2002, No. 2, May 21, p. 532-535

MESOZOIC FISHES 2. SYSTEMATICS AND FOSSIL RECORD. Proceedings of the International Meeting, Buckow, 1997. Gloria Arratia and Hans-Peter Schultze (eds.). 1999. Dr. Friedrich Pfeil. Wolfratshauser Straße 27, D-81379 München. Tel.: +49-89-7428270; Fax: +49-89-7242772; E-mail: ISBN 3-931516-48-2. 604 p. US$ 182.50 (hardcover). – This collection of 31 papers represents much of the research originally presented at the second Mesozoic Fishes meeting, held just east of Berlin in Buckow from 6-10. July 1997, and organized by G. Arratia and H. P. Schultze. Mesozoic Fishes 2 maintains the high standards and elegant style of the first Mesozoic Fishes volume (Arratia and Viohl, 1996), including its austere price, which, however, is partly justified by the book's exceptional quality, with glossy pages and sharp reproduction of illustrations and halftones. "Mesozoic fishes" obviously does not circumscribe a monophyletic group, and many groups of fishes that appear only later in the fossil record (Tertiary) have their origins in the Mesozoic as well. But even if the time span may seem somewhat artificial, there is something in this volume for everyone interested in the systematics and evolution of fishes.

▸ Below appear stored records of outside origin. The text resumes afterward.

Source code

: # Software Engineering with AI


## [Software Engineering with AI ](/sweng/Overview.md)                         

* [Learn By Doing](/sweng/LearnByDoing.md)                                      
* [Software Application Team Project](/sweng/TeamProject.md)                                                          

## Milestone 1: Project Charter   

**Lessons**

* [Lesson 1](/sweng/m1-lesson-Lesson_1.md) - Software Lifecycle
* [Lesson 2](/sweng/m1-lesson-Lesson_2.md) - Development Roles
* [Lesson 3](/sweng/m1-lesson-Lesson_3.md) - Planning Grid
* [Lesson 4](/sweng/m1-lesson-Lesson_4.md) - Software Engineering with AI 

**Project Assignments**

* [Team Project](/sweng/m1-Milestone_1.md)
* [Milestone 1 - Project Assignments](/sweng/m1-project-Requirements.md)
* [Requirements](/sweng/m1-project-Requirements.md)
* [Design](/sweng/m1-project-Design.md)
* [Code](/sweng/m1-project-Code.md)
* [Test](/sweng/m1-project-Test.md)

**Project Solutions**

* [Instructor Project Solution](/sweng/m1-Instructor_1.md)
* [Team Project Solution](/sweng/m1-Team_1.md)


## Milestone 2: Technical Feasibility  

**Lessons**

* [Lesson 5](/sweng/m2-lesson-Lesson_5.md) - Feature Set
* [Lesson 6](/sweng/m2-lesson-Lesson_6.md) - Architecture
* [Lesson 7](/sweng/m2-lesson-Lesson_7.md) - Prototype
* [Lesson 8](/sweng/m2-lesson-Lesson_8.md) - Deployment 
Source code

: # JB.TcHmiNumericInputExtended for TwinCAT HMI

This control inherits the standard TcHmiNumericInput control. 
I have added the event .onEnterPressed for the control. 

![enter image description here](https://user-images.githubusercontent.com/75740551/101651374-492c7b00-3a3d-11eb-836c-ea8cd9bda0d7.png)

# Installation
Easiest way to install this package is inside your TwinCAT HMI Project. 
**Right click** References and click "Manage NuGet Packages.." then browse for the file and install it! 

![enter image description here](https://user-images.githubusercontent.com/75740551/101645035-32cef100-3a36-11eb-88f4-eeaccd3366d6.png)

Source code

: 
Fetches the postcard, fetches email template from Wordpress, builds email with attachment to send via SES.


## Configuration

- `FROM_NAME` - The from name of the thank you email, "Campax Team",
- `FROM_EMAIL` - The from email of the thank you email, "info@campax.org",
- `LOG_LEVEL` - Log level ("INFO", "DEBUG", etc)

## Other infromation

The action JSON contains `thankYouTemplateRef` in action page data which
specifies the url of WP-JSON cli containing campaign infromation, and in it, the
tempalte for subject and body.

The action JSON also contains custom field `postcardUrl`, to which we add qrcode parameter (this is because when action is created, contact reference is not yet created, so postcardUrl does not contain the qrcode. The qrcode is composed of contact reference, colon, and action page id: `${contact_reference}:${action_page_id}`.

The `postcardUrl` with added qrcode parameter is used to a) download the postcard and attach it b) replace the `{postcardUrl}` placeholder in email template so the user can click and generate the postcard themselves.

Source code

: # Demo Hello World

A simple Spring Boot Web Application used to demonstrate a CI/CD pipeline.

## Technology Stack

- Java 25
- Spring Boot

Most chapters address the systematics, morphology, and/or historical biogeography of a particular group of fishes, and almost all are based on more than fragmentary isolated remains (such as teeth or scales). There is much morphology presented in detail here, but not all of it is restricted to fossils, including two of the most informative contributions by W. E. Bemis and L. Grande (on median fin development in the paddlefish Polyodon spathula) and by E. J. Hilton and W E. Bemis (on skeletal variation in specimens of the sturgeon Acipenser brevirostrum). Bemis and L. Grande also review the literature concerned with the development of fins, exploring the classical lateral fin-fold theory (which attempts to explain the development of paired fins from lateral continuous fin folds in a model similar to the unpaired fins, but for which there is no empirical evidence; Coates, 1994). They perceive this hypothesis as "antiphylogenetic," entrenched in deveIopmental biology and paleontology, and rightly conclude that detailed empirical studies of fin development in numerous taxa should take precedence over idealistic (i.e., model-based) theories. The chapter by Hilton and Bemis addresses the par amount issue of intraspecific morphological variation, a subject that is at best difficult to properly address in fossils, and at worst simply ignored by paleontologists. These authors document the extensive variation in certain skeletal structures within a single population of the shortnose sturgeon (including dermal bones of the skull), in a style similar to the tour de force by L. Grande and Bemis (1998) on the bowfin, Amia calva. Even though the particular case-study of Hilton and Bemis may represent an extreme example of morphological variation, paleoichthyologists struggling with dermal bone terminology (that is to say, homology), small sample sizes, and taxonomic variation based solely on meager dermal bone variation, should find their paper insightful and relevant to their own work.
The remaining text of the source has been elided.